Jul 25, 2014 - 07:52am PT
Way to go

a life on the rocks

A toast to you
PhilG

Trad climber
The Circuit, Tonasket WA
Jul 25, 2014 - 08:01am PT
Congratulations for keeping the love alive, and for being safe that many years.
klk

Trad climber
cali
Jul 25, 2014 - 08:03am PT
nice

tetons in the 50s-- interesting time and place
Peter Haan

Trad climber
Santa Cruz, CA
Jul 25, 2014 - 08:03am PT
That is great, Richie!
MH2

climber
Jul 25, 2014 - 08:31am PT
An excellent use of time for a 14 year-old.

I can only guess what I was doing that day, aged 8: looking for snakes and then watching Zorro.
rgold

Trad climber
Poughkeepsie, NY
Topic Author's Reply - Jul 25, 2014 - 08:45am PT
Tetons in the 50s--interesting time and place

...and the sixties, which is what I'm more familiar with. I stayed at the climbers campground, lurked at the Teton tea parties, was up in Garnet Canyon during both the Appie accident and the Tim Bond tragedy, participated in a nasty rescue on the Grand, encountered the Vulgarians for the first time, fell in with John Gill, and managed early repeats of some of the Moran south side routes like No Escape Buttress.

I mentioned in the McCarthy welcome thread the fascinating book We Aspired---The Last Innocent Americans, by Pete Sinclair, which documents that period, partially from the point of view of running the ranger station and having to do the rescues and police the climbers' campground.

Sinclair provides a deep and complex narrative, sometimes verging on allegory, of those singular times in American climbing. I must say I responded viscerally to the "last innocent Americans" subtitle, which immediately struck a chord with me, and yet I've never been able to explain what that means myself and have never been able to extract a satisfactory explanation from Pete's book, although I think the entire text is meant to elaborate on that concept.

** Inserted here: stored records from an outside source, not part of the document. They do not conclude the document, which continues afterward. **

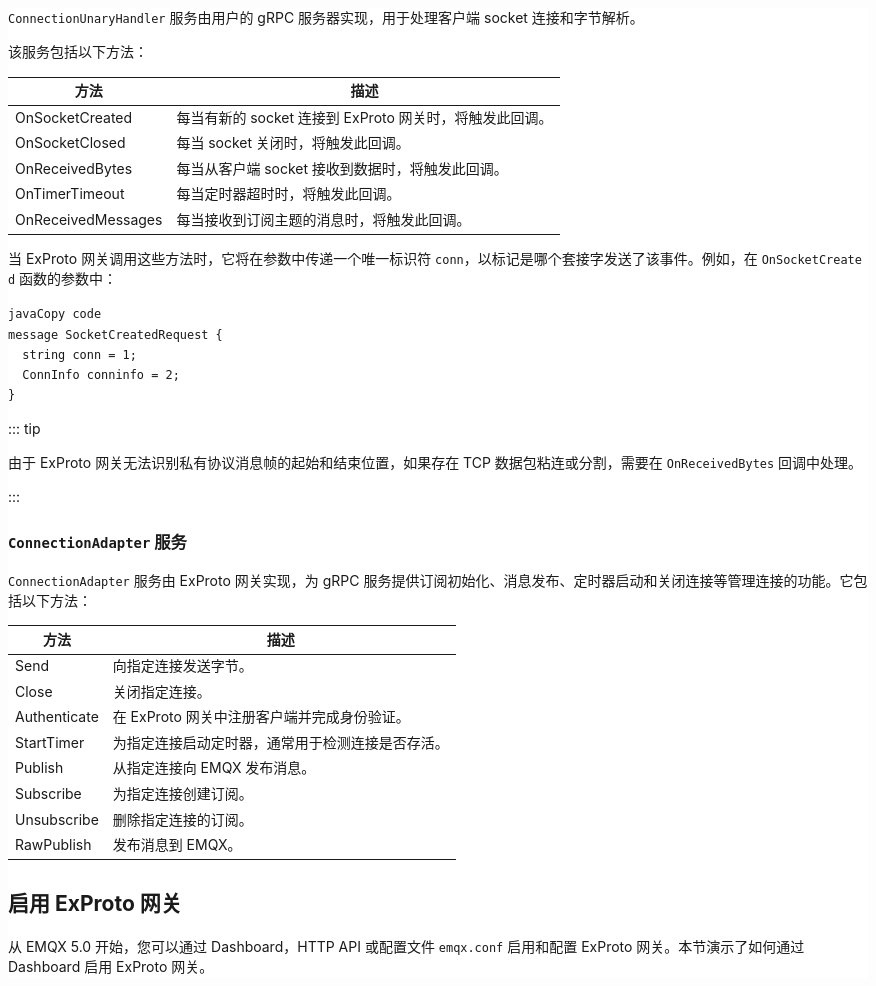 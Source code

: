`ConnectionUnaryHandler` 服务由用户的 gRPC 服务器实现，用于处理客户端 socket 连接和字节解析。

该服务包括以下方法：

| 方法               | 描述                                                    |
| ------------------ | ------------------------------------------------------- |
| OnSocketCreated    | 每当有新的 socket 连接到 ExProto 网关时，将触发此回调。 |
| OnSocketClosed     | 每当 socket 关闭时，将触发此回调。                      |
| OnReceivedBytes    | 每当从客户端 socket 接收到数据时，将触发此回调。        |
| OnTimerTimeout     | 每当定时器超时时，将触发此回调。                        |
| OnReceivedMessages | 每当接收到订阅主题的消息时，将触发此回调。              |

当  ExProto 网关调用这些方法时，它将在参数中传递一个唯一标识符 `conn`，以标记是哪个套接字发送了该事件。例如，在 `OnSocketCreated` 函数的参数中：

```
javaCopy code
message SocketCreatedRequest {
  string conn = 1;
  ConnInfo conninfo = 2;
}
```

::: tip

由于 ExProto 网关无法识别私有协议消息帧的起始和结束位置，如果存在 TCP 数据包粘连或分割，需要在 `OnReceivedBytes` 回调中处理。

:::

### `ConnectionAdapter` 服务

`ConnectionAdapter` 服务由 ExProto 网关实现，为 gRPC 服务提供订阅初始化、消息发布、定时器启动和关闭连接等管理连接的功能。它包括以下方法：

| 方法         | 描述                                             |
| ------------ | ------------------------------------------------ |
| Send         | 向指定连接发送字节。                             |
| Close        | 关闭指定连接。                                   |
| Authenticate | 在 ExProto 网关中注册客户端并完成身份验证。      |
| StartTimer   | 为指定连接启动定时器，通常用于检测连接是否存活。 |
| Publish      | 从指定连接向 EMQX 发布消息。                     |
| Subscribe    | 为指定连接创建订阅。                             |
| Unsubscribe  | 删除指定连接的订阅。                             |
| RawPublish   | 发布消息到 EMQX。                                |

## 启用 ExProto 网关

从 EMQX 5.0 开始，您可以通过 Dashboard，HTTP API 或配置文件 `emqx.conf` 启用和配置 ExProto 网关。本节演示了如何通过 Dashboard 启用 ExProto 网关。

The book seems to me to be suffused with a melancholy about the end of these special times, partially reflected in the end an aging climber's career. And yet it is not a sad book or a downer at all and ends at the beginning, with an account of the kind of human decency that is now muted if not obliterated by the red state/blue state divide.
dee ee

Mountain climber
citizen of planet Earth
Jul 25, 2014 - 08:16pm PT
Dude, I was born 11 days later.



That ain't right!
HighDesertDJ

Trad climber
Jul 25, 2014 - 08:31pm PT
Great stories, rgold. Keep em coming.
jgill

Boulder climber
Colorado
Jul 25, 2014 - 08:45pm PT
We Aspired . . . is a fine book, capturing the spirit of that era. I can't recall how many times I dropped into the climbing ranger shack and chatted with Pete. He was getting a PhD at Wyoming and eating a lot of spaghetti to save money. He taught at Evergreen College for years, probably hired by Willi Unsoeld who was a dean. Pete's health wasn't so great when I talked with him 7 or 8 years ago. Anybody have an update?


Rich, I think I climbed the OS a year or so before you. Nice mountains, possibly even better than the boulders.